One of Catholic University’s GCSP teams, comprising four students from mechanical engineering and one from computer science, has taken up the challenge to “advance health informatics,” that is, to improve medical care through better collection, management, and use of health data. In layman’s terms — the team has developed a new kind of medical device: a compression sock that takes real-time measurements of the wearer’s vital signs.
“It all started about a year ago,” said mechanical engineering major Jesse Williams. “My grandma called me one morning and was telling me that my dad and his siblings get frustrated when she can’t answer the phone because she lives by herself and they’re afraid that something bad has happened.”
Williams’ grandmother asked him to design an article of clothing that would detect her health levels and send them to her children’s smartphones. The device had to be comfortable, accurate, and because Williams’ grandmother “has a bit of fashion sense,” stylish enough to wear every day. Williams and his teammates took up the challenge, and settled upon a compression sock.
“A sock is one of the most compressive pieces of clothing that everyone is already used to wearing,” said team member and fellow Grand Challenges scholar Andrew Cunningham. “Many elderly people already wear compression socks for circulation and the top of the foot, unlike the wrist, is one of the most accurate places to measure the heart rate."
Cunningham came to the team with previous research experience in smart clothing technology, earned while interning with the Department of Homeland Security. His work targeted another population whose health levels are important to monitor: first responders.
“Right now, all the smart clothing out there really targets athletics … We were looking at how it can be used by firefighters and police officers to monitor their health and identify dangerous situations for the rest of the team,” said Cunningham.
Currently in the early stages of testing their design, the students are using a thin piece of fiberglass woven with something called a carbon nanotube (CNT) to simulate the sock.
Zachary Onorato has been working with CNTs since his freshman year, when a professor invited him to work in his lab. Williams, Cunningham, and Amelia Vignola, the third member of the Grand Challenges program on the team, asked Onorato to work with them based on his experience with the delicate material. Thinner than a piece of human hair, Onorato needs a steady hand and a magnifying glass to thread the CNT through the fiberglass patch.
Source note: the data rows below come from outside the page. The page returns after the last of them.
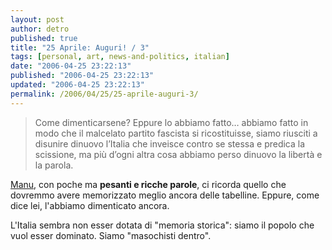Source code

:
 ```yaml
---
layout: post
author: detro
published: true
title: "25 Aprile: Auguri! / 3"
tags: [personal, art, news-and-politics, italian]
date: "2006-04-25 23:22:13"
published: "2006-04-25 23:22:13"
updated: "2006-04-25 23:22:13"
permalink: /2006/04/25/25-aprile-auguri-3/
---
```


<blockquote>Come dimenticarsene? Eppure lo abbiamo fatto… abbiamo fatto in modo che il malcelato partito fascista si ricostituisse, siamo riusciti a disunire dinuovo l’Italia che inveisce contro se stessa e predica la scissione, ma più d’ogni altra cosa abbiamo perso dinuovo la libertà e la parola.</blockquote>

<a href="http://secretum.neminis.org/la-liberazione.html">Manu</a>, con poche ma <strong>pesanti e ricche parole</strong>, ci ricorda quello che dovremmo avere memorizzato meglio ancora delle tabelline. Eppure, come dice lei, l'abbiamo dimenticato ancora.

L'Italia sembra non esser dotata di "memoria storica": siamo il popolo che vuol esser dominato. Siamo "masochisti dentro".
While current smart technology often uses electrodes to detect pulse, the idea behind the CNT is that it is flexible, using movement to detect change.
“It’s called, ‘piezoresistivity’,” said Onorato, “which means that with a mechanical change, the CNT exhibits an electrical change in resistance.” Basically, when the top of the foot pulses with the beat of the heart, the CNT in the sock flexes almost imperceptibly to the rhythm of the pulse, providing critical information about the wearer’s health status.
Though the students are still in the early stages of testing, if things go well, they may patten the technology and eventually take the product to market.
“If we go there, we need to make sure our technology 100-percent works,” said Cunningham, citing the training he and his teammates have received in ethical engineering over the years. “It really is a big responsibility of engineers to make sure that what they're putting out in the world is safe and reliable, so we make a point that if we wouldn't be comfortable giving this to our own family members, then we wouldn't put it out on the market for other people to use.”
For now, the students are looking forward to unveiling a working prototype at Research Day on April 9. And Williams’ grandmother, who got the scoop on the project at Christmas, is looking forward to seeing its completion, too.
“Oh she’s very excited,” laughed Williams. “Can’t wait to try it on.”